Exercise prompt ::
Give the records again exactly, with every character kept.

===== Records supplied =====

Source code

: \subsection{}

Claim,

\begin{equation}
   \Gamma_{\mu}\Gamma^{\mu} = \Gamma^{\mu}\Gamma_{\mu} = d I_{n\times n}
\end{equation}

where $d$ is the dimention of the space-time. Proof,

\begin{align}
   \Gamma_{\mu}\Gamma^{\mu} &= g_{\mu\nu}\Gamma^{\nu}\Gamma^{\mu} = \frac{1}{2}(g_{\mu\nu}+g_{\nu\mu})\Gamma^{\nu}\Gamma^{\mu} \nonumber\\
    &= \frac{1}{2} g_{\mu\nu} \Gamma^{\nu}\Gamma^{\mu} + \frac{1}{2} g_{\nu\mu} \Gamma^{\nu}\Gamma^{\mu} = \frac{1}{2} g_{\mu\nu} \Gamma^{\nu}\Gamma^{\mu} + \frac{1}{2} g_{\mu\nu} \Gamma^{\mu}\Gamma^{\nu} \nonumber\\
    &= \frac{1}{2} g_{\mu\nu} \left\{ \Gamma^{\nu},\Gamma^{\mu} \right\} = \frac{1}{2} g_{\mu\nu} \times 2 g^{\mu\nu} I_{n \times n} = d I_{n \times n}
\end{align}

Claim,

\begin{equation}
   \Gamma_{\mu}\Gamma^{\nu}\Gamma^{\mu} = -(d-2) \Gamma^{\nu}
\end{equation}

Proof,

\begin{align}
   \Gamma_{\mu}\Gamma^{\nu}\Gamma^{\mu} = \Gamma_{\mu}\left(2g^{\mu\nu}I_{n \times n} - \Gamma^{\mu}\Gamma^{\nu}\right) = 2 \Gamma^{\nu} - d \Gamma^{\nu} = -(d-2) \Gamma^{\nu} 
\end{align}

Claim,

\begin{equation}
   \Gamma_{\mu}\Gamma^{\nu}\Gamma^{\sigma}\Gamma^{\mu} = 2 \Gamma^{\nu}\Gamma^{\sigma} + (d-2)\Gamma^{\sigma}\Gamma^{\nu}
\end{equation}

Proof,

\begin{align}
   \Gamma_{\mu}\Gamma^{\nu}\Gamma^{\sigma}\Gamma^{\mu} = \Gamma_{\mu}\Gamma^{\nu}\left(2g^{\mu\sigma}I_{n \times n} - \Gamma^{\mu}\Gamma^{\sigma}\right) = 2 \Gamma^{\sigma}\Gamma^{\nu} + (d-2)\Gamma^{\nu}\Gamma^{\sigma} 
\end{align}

=====

Solution to the problem ::
Source code

: \subsection{}

Claim,

\begin{equation}
   \Gamma_{\mu}\Gamma^{\mu} = \Gamma^{\mu}\Gamma_{\mu} = d I_{n\times n}
\end{equation}

where $d$ is the dimention of the space-time. Proof,

\begin{align}
   \Gamma_{\mu}\Gamma^{\mu} &= g_{\mu\nu}\Gamma^{\nu}\Gamma^{\mu} = \frac{1}{2}(g_{\mu\nu}+g_{\nu\mu})\Gamma^{\nu}\Gamma^{\mu} \nonumber\\
    &= \frac{1}{2} g_{\mu\nu} \Gamma^{\nu}\Gamma^{\mu} + \frac{1}{2} g_{\nu\mu} \Gamma^{\nu}\Gamma^{\mu} = \frac{1}{2} g_{\mu\nu} \Gamma^{\nu}\Gamma^{\mu} + \frac{1}{2} g_{\mu\nu} \Gamma^{\mu}\Gamma^{\nu} \nonumber\\
    &= \frac{1}{2} g_{\mu\nu} \left\{ \Gamma^{\nu},\Gamma^{\mu} \right\} = \frac{1}{2} g_{\mu\nu} \times 2 g^{\mu\nu} I_{n \times n} = d I_{n \times n}
\end{align}

Claim,

\begin{equation}
   \Gamma_{\mu}\Gamma^{\nu}\Gamma^{\mu} = -(d-2) \Gamma^{\nu}
\end{equation}

Proof,

\begin{align}
   \Gamma_{\mu}\Gamma^{\nu}\Gamma^{\mu} = \Gamma_{\mu}\left(2g^{\mu\nu}I_{n \times n} - \Gamma^{\mu}\Gamma^{\nu}\right) = 2 \Gamma^{\nu} - d \Gamma^{\nu} = -(d-2) \Gamma^{\nu} 
\end{align}

Claim,

\begin{equation}
   \Gamma_{\mu}\Gamma^{\nu}\Gamma^{\sigma}\Gamma^{\mu} = 2 \Gamma^{\nu}\Gamma^{\sigma} + (d-2)\Gamma^{\sigma}\Gamma^{\nu}
\end{equation}

Proof,

\begin{align}
   \Gamma_{\mu}\Gamma^{\nu}\Gamma^{\sigma}\Gamma^{\mu} = \Gamma_{\mu}\Gamma^{\nu}\left(2g^{\mu\sigma}I_{n \times n} - \Gamma^{\mu}\Gamma^{\sigma}\right) = 2 \Gamma^{\sigma}\Gamma^{\nu} + (d-2)\Gamma^{\nu}\Gamma^{\sigma} 
\end{align}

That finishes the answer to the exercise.